• ACTIVITY: Out of the lines below, please list those that hold the string "features".

Start of RECORDS SUPPLIED

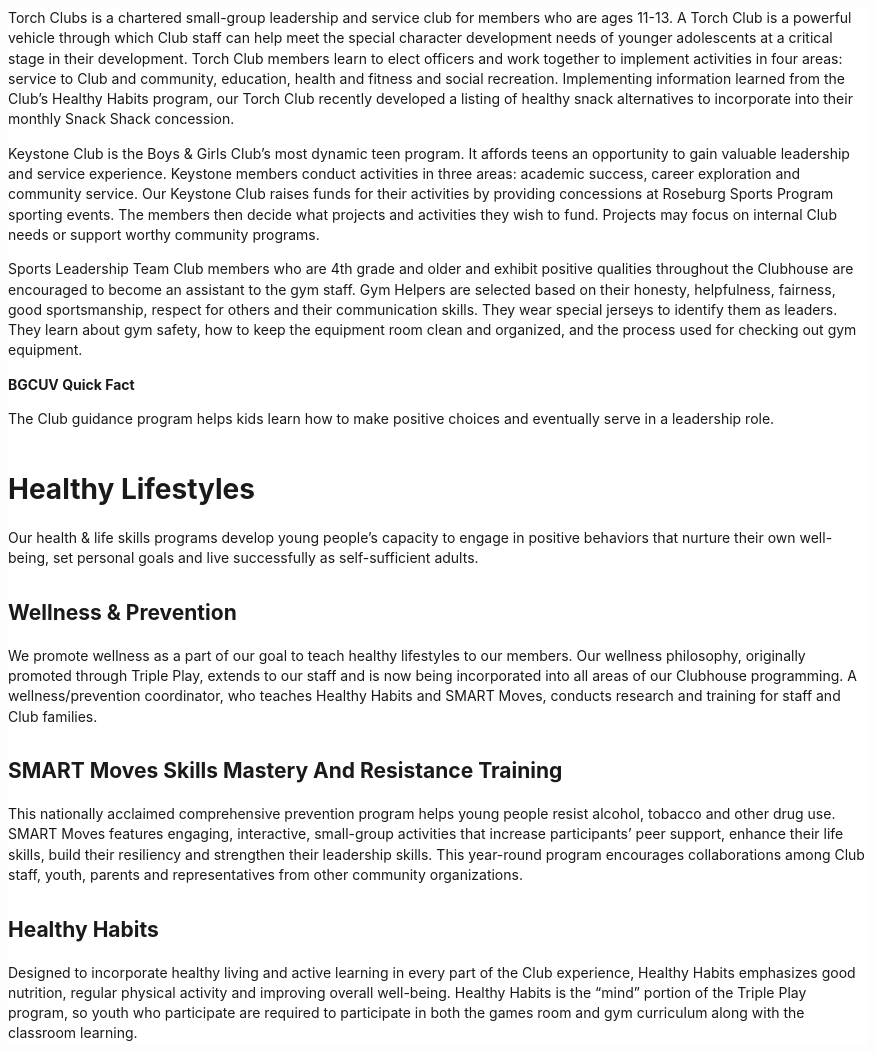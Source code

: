 Torch Clubs is a chartered small-group leadership and service club for members who are ages 11-13. A Torch Club is a powerful vehicle through which Club staff can help meet the special character development needs of younger adolescents at a critical stage in their development. Torch Club members learn to elect officers and work together to implement activities in four areas: service to Club and community, education, health and fitness and social recreation. Implementing information learned from the Club’s Healthy Habits program, our Torch Club recently developed a listing of healthy snack alternatives to incorporate into their monthly Snack Shack concession.

Keystone Club is the Boys & Girls Club’s most dynamic teen program. It affords teens an opportunity to gain valuable leadership and service experience. Keystone members conduct activities in three areas: academic success, career exploration and community service. Our Keystone Club raises funds for their activities by providing concessions at Roseburg Sports Program sporting events. The members then decide what projects and activities they wish to fund. Projects may focus on internal Club needs or support worthy community programs.

Sports Leadership Team Club members who are 4th grade and older and exhibit positive qualities throughout the Clubhouse are encouraged to become an assistant to the gym staff. Gym Helpers are selected based on their honesty, helpfulness, fairness, good sportsmanship, respect for others and their communication skills. They wear special jerseys to identify them as leaders. They learn about gym safety, how to keep the equipment room clean and organized, and the process used for checking out gym equipment.

**BGCUV Quick Fact**

The Club guidance program helps kids learn how to make positive choices and eventually serve in a leadership role.

# Healthy Lifestyles

Our health & life skills programs develop young people’s capacity to engage in positive behaviors that nurture their own well-being, set personal goals and live successfully as self-sufficient adults.

## Wellness & Prevention

We promote wellness as a part of our goal to teach healthy lifestyles to our members. Our wellness philosophy, originally promoted through Triple Play, extends to our staff and is now being incorporated into all areas of our Clubhouse programming. A wellness/prevention coordinator, who teaches Healthy Habits and SMART Moves, conducts research and training for staff and Club families.

## SMART Moves Skills Mastery And Resistance Training

This nationally acclaimed comprehensive prevention program helps young people resist alcohol, tobacco and other drug use. SMART Moves features engaging, interactive, small-group activities that increase participants’ peer support, enhance their life skills, build their resiliency and strengthen their leadership skills. This year-round program encourages collaborations among Club staff, youth, parents and representatives from other community organizations.

## Healthy Habits

Designed to incorporate healthy living and active learning in every part of the Club experience, Healthy Habits emphasizes good nutrition, regular physical activity and improving overall well-being. Healthy Habits is the “mind” portion of the Triple Play program, so youth who participate are required to participate in both the games room and gym curriculum along with the classroom learning.
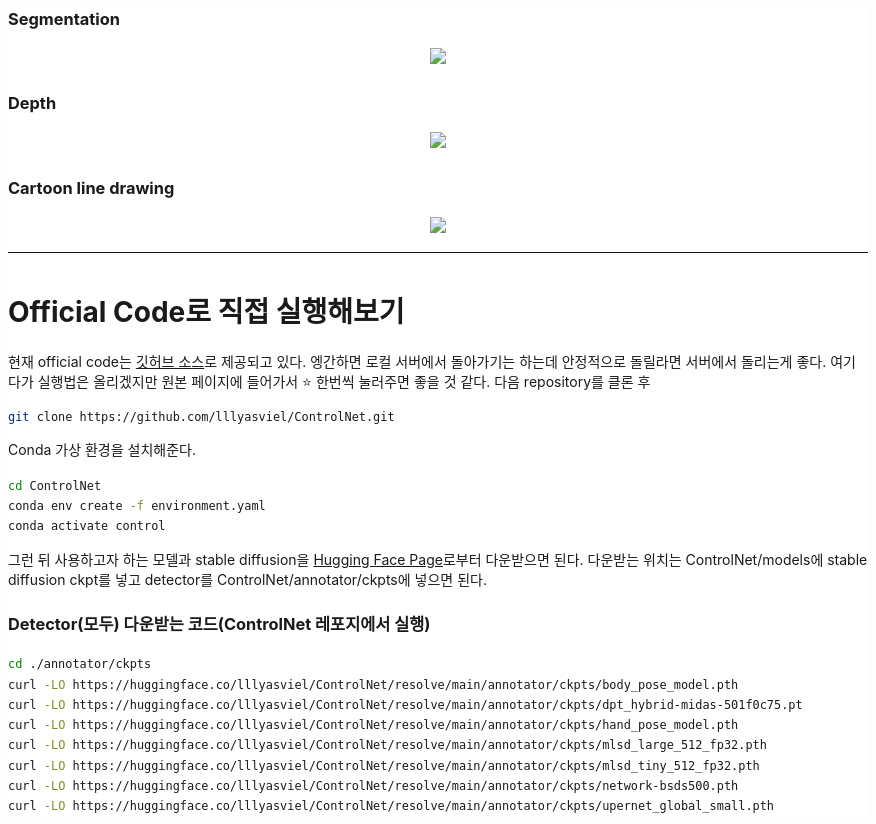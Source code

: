 ### Segmentation

<p align="center">
    <img src="https://user-images.githubusercontent.com/79881119/235462226-5209cf47-c377-400e-add5-07738a63644b.png" width="">
</p>

### Depth

<p align="center">
    <img src="https://user-images.githubusercontent.com/79881119/235462230-9f60b1a4-d1d7-41c3-a5d8-a3b74f07af57.png" width="">
</p>

### Cartoon line drawing

<p align="center">
    <img src="https://user-images.githubusercontent.com/79881119/235462232-8dbc6b0e-ad70-41f6-aa4b-fb2d91c40f60.png" width="">
</p>

---

# Official Code로 직접 실행해보기

현재 official code는 [깃허브 소스](https://github.com/lllyasviel/ControlNet.git)로 제공되고 있다. 엥간하면 로컬 서버에서 돌아가기는 하는데 안정적으로 돌릴라면 서버에서 돌리는게 좋다. 여기다가 실행법은 올리겠지만 원본 페이지에 들어가서 ⭐ 한번씩 눌러주면 좋을 것 같다. 다음 repository를 클론 후

```bash
git clone https://github.com/lllyasviel/ControlNet.git
```

Conda 가상 환경을 설치해준다.

```bash
cd ControlNet
conda env create -f environment.yaml
conda activate control
```

그런 뒤 사용하고자 하는 모델과 stable diffusion을 [Hugging Face Page](https://huggingface.co/lllyasviel/ControlNet)로부터 다운받으면 된다. 다운받는 위치는 ControlNet/models에 stable diffusion ckpt를 넣고 detector를 ControlNet/annotator/ckpts에 넣으면 된다.

### Detector(모두) 다운받는 코드(ControlNet 레포지에서 실행)

```bash
cd ./annotator/ckpts
curl -LO https://huggingface.co/lllyasviel/ControlNet/resolve/main/annotator/ckpts/body_pose_model.pth
curl -LO https://huggingface.co/lllyasviel/ControlNet/resolve/main/annotator/ckpts/dpt_hybrid-midas-501f0c75.pt
curl -LO https://huggingface.co/lllyasviel/ControlNet/resolve/main/annotator/ckpts/hand_pose_model.pth
curl -LO https://huggingface.co/lllyasviel/ControlNet/resolve/main/annotator/ckpts/mlsd_large_512_fp32.pth
curl -LO https://huggingface.co/lllyasviel/ControlNet/resolve/main/annotator/ckpts/mlsd_tiny_512_fp32.pth
curl -LO https://huggingface.co/lllyasviel/ControlNet/resolve/main/annotator/ckpts/network-bsds500.pth
curl -LO https://huggingface.co/lllyasviel/ControlNet/resolve/main/annotator/ckpts/upernet_global_small.pth
```
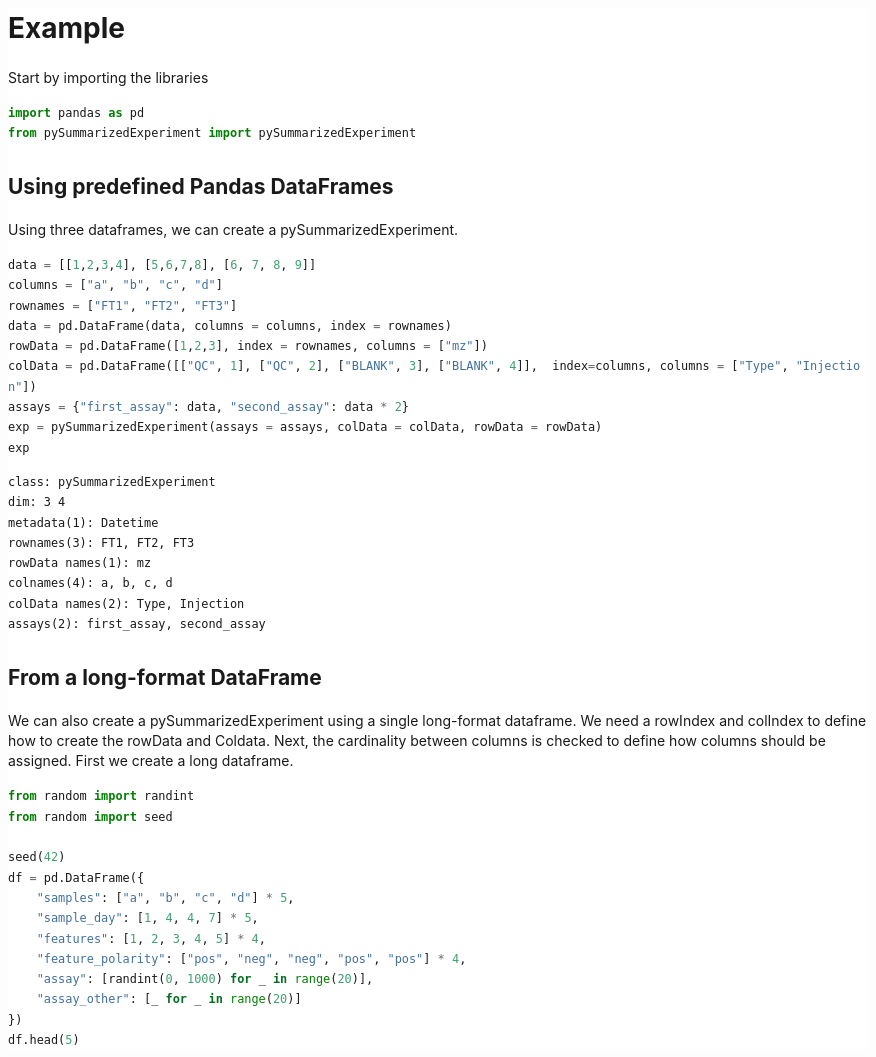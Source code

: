 # Example
Start by importing the libraries


```python
import pandas as pd
from pySummarizedExperiment import pySummarizedExperiment
```

## Using predefined Pandas DataFrames
Using three dataframes, we can create a pySummarizedExperiment. 


```python
data = [[1,2,3,4], [5,6,7,8], [6, 7, 8, 9]]
columns = ["a", "b", "c", "d"]
rownames = ["FT1", "FT2", "FT3"]
data = pd.DataFrame(data, columns = columns, index = rownames)
rowData = pd.DataFrame([1,2,3], index = rownames, columns = ["mz"])
colData = pd.DataFrame([["QC", 1], ["QC", 2], ["BLANK", 3], ["BLANK", 4]],  index=columns, columns = ["Type", "Injection"])
assays = {"first_assay": data, "second_assay": data * 2}
exp = pySummarizedExperiment(assays = assays, colData = colData, rowData = rowData)
exp
```




    class: pySummarizedExperiment
    dim: 3 4
    metadata(1): Datetime
    rownames(3): FT1, FT2, FT3
    rowData names(1): mz
    colnames(4): a, b, c, d
    colData names(2): Type, Injection
    assays(2): first_assay, second_assay



## From a long-format DataFrame
We can also create a pySummarizedExperiment using a single long-format dataframe. We need a rowIndex and colIndex to define how to create the rowData and Coldata. Next, the cardinality between columns is checked to define how columns should be assigned. First we create a long dataframe.


```python
from random import randint
from random import seed

seed(42)
df = pd.DataFrame({
    "samples": ["a", "b", "c", "d"] * 5,
    "sample_day": [1, 4, 4, 7] * 5,
    "features": [1, 2, 3, 4, 5] * 4,
    "feature_polarity": ["pos", "neg", "neg", "pos", "pos"] * 4,
    "assay": [randint(0, 1000) for _ in range(20)],
    "assay_other": [_ for _ in range(20)]
})
df.head(5)

```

End of RECORDS SUPPLIED

• RESPONSE AREA:
This nationally acclaimed comprehensive prevention program helps young people resist alcohol, tobacco and other drug use. SMART Moves features engaging, interactive, small-group activities that increase participants’ peer support, enhance their life skills, build their resiliency and strengthen their leadership skills. This year-round program encourages collaborations among Club staff, youth, parents and representatives from other community organizations.
    "features": [1, 2, 3, 4, 5] * 4,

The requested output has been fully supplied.